◆ EXCERPTED RECORDS ◆
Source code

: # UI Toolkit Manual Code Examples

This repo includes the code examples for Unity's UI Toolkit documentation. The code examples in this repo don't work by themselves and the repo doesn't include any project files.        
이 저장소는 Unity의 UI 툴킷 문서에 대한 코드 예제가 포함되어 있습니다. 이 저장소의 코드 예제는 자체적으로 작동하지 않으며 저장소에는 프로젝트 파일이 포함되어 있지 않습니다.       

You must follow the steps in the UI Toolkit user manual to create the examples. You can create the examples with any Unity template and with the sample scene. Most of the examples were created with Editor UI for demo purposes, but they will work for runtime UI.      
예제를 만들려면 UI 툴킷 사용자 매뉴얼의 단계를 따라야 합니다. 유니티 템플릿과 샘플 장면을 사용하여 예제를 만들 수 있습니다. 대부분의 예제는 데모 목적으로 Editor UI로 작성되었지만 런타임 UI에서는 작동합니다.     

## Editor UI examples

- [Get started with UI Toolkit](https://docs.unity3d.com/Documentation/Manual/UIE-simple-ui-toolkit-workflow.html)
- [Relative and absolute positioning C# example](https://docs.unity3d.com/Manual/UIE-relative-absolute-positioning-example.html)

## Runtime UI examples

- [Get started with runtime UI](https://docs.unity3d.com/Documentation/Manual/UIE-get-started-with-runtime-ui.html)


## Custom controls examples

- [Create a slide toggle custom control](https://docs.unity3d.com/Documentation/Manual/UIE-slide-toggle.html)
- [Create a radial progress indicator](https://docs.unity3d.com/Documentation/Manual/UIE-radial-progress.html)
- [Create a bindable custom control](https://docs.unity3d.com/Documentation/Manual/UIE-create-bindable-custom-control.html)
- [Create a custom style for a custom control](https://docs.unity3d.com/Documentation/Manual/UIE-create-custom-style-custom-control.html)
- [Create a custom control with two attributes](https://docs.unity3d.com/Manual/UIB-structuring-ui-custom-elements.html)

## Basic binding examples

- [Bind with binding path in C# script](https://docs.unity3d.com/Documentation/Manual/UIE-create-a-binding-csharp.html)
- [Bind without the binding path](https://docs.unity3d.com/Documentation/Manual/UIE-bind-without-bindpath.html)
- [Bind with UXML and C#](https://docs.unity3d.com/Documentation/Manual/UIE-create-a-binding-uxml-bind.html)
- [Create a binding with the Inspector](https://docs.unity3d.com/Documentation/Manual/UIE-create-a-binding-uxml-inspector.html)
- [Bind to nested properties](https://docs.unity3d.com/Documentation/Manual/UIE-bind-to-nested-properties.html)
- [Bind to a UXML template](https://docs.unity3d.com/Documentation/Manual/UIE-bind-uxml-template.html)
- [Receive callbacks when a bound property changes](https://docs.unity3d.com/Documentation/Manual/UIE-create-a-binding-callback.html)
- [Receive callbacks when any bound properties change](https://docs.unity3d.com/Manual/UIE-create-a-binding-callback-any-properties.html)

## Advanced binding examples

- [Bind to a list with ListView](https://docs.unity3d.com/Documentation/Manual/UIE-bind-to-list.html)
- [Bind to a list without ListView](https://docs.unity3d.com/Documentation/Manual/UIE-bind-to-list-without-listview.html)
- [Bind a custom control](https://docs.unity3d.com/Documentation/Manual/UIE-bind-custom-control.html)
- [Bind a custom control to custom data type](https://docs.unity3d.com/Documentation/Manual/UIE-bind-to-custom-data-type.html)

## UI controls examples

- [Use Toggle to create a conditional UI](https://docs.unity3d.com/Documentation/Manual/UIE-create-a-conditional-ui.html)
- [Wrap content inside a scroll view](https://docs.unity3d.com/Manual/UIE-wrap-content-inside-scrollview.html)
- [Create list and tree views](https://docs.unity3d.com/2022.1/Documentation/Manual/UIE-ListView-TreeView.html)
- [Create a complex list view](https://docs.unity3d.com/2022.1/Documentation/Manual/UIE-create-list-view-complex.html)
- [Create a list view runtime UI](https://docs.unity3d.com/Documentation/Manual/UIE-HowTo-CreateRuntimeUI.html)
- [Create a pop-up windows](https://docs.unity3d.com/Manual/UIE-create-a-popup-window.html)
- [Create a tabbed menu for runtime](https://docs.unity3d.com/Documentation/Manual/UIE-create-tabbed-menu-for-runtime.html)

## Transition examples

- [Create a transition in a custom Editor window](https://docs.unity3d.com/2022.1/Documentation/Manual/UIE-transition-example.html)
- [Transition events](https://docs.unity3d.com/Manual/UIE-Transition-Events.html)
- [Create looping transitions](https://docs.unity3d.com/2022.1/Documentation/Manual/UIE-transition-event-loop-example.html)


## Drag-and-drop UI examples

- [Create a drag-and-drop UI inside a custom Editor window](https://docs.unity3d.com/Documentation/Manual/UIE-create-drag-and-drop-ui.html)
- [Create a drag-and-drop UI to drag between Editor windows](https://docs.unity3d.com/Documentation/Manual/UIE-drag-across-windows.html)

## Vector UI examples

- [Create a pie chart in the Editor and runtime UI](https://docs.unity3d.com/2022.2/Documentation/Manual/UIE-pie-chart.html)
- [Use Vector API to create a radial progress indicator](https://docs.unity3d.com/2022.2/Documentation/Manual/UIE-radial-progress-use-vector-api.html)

◆ YOUR TASK ◆
Each entry above has to be duplicated exactly as it stands.

◆ EXERCISE RESPONSE ◆
Source code

: # UI Toolkit Manual Code Examples

This repo includes the code examples for Unity's UI Toolkit documentation. The code examples in this repo don't work by themselves and the repo doesn't include any project files.        
이 저장소는 Unity의 UI 툴킷 문서에 대한 코드 예제가 포함되어 있습니다. 이 저장소의 코드 예제는 자체적으로 작동하지 않으며 저장소에는 프로젝트 파일이 포함되어 있지 않습니다.       

You must follow the steps in the UI Toolkit user manual to create the examples. You can create the examples with any Unity template and with the sample scene. Most of the examples were created with Editor UI for demo purposes, but they will work for runtime UI.      
예제를 만들려면 UI 툴킷 사용자 매뉴얼의 단계를 따라야 합니다. 유니티 템플릿과 샘플 장면을 사용하여 예제를 만들 수 있습니다. 대부분의 예제는 데모 목적으로 Editor UI로 작성되었지만 런타임 UI에서는 작동합니다.     

## Editor UI examples

- [Get started with UI Toolkit](https://docs.unity3d.com/Documentation/Manual/UIE-simple-ui-toolkit-workflow.html)
- [Relative and absolute positioning C# example](https://docs.unity3d.com/Manual/UIE-relative-absolute-positioning-example.html)

## Runtime UI examples

- [Get started with runtime UI](https://docs.unity3d.com/Documentation/Manual/UIE-get-started-with-runtime-ui.html)


## Custom controls examples

- [Create a slide toggle custom control](https://docs.unity3d.com/Documentation/Manual/UIE-slide-toggle.html)
- [Create a radial progress indicator](https://docs.unity3d.com/Documentation/Manual/UIE-radial-progress.html)
- [Create a bindable custom control](https://docs.unity3d.com/Documentation/Manual/UIE-create-bindable-custom-control.html)
- [Create a custom style for a custom control](https://docs.unity3d.com/Documentation/Manual/UIE-create-custom-style-custom-control.html)
- [Create a custom control with two attributes](https://docs.unity3d.com/Manual/UIB-structuring-ui-custom-elements.html)

## Basic binding examples

- [Bind with binding path in C# script](https://docs.unity3d.com/Documentation/Manual/UIE-create-a-binding-csharp.html)
- [Bind without the binding path](https://docs.unity3d.com/Documentation/Manual/UIE-bind-without-bindpath.html)
- [Bind with UXML and C#](https://docs.unity3d.com/Documentation/Manual/UIE-create-a-binding-uxml-bind.html)
- [Create a binding with the Inspector](https://docs.unity3d.com/Documentation/Manual/UIE-create-a-binding-uxml-inspector.html)
- [Bind to nested properties](https://docs.unity3d.com/Documentation/Manual/UIE-bind-to-nested-properties.html)
- [Bind to a UXML template](https://docs.unity3d.com/Documentation/Manual/UIE-bind-uxml-template.html)
- [Receive callbacks when a bound property changes](https://docs.unity3d.com/Documentation/Manual/UIE-create-a-binding-callback.html)
- [Receive callbacks when any bound properties change](https://docs.unity3d.com/Manual/UIE-create-a-binding-callback-any-properties.html)

## Advanced binding examples

- [Bind to a list with ListView](https://docs.unity3d.com/Documentation/Manual/UIE-bind-to-list.html)
- [Bind to a list without ListView](https://docs.unity3d.com/Documentation/Manual/UIE-bind-to-list-without-listview.html)
- [Bind a custom control](https://docs.unity3d.com/Documentation/Manual/UIE-bind-custom-control.html)
- [Bind a custom control to custom data type](https://docs.unity3d.com/Documentation/Manual/UIE-bind-to-custom-data-type.html)

## UI controls examples

- [Use Toggle to create a conditional UI](https://docs.unity3d.com/Documentation/Manual/UIE-create-a-conditional-ui.html)
- [Wrap content inside a scroll view](https://docs.unity3d.com/Manual/UIE-wrap-content-inside-scrollview.html)
- [Create list and tree views](https://docs.unity3d.com/2022.1/Documentation/Manual/UIE-ListView-TreeView.html)
- [Create a complex list view](https://docs.unity3d.com/2022.1/Documentation/Manual/UIE-create-list-view-complex.html)
- [Create a list view runtime UI](https://docs.unity3d.com/Documentation/Manual/UIE-HowTo-CreateRuntimeUI.html)
- [Create a pop-up windows](https://docs.unity3d.com/Manual/UIE-create-a-popup-window.html)
- [Create a tabbed menu for runtime](https://docs.unity3d.com/Documentation/Manual/UIE-create-tabbed-menu-for-runtime.html)

## Transition examples

- [Create a transition in a custom Editor window](https://docs.unity3d.com/2022.1/Documentation/Manual/UIE-transition-example.html)
- [Transition events](https://docs.unity3d.com/Manual/UIE-Transition-Events.html)
- [Create looping transitions](https://docs.unity3d.com/2022.1/Documentation/Manual/UIE-transition-event-loop-example.html)


## Drag-and-drop UI examples

- [Create a drag-and-drop UI inside a custom Editor window](https://docs.unity3d.com/Documentation/Manual/UIE-create-drag-and-drop-ui.html)
- [Create a drag-and-drop UI to drag between Editor windows](https://docs.unity3d.com/Documentation/Manual/UIE-drag-across-windows.html)

## Vector UI examples

- [Create a pie chart in the Editor and runtime UI](https://docs.unity3d.com/2022.2/Documentation/Manual/UIE-pie-chart.html)
- [Use Vector API to create a radial progress indicator](https://docs.unity3d.com/2022.2/Documentation/Manual/UIE-radial-progress-use-vector-api.html)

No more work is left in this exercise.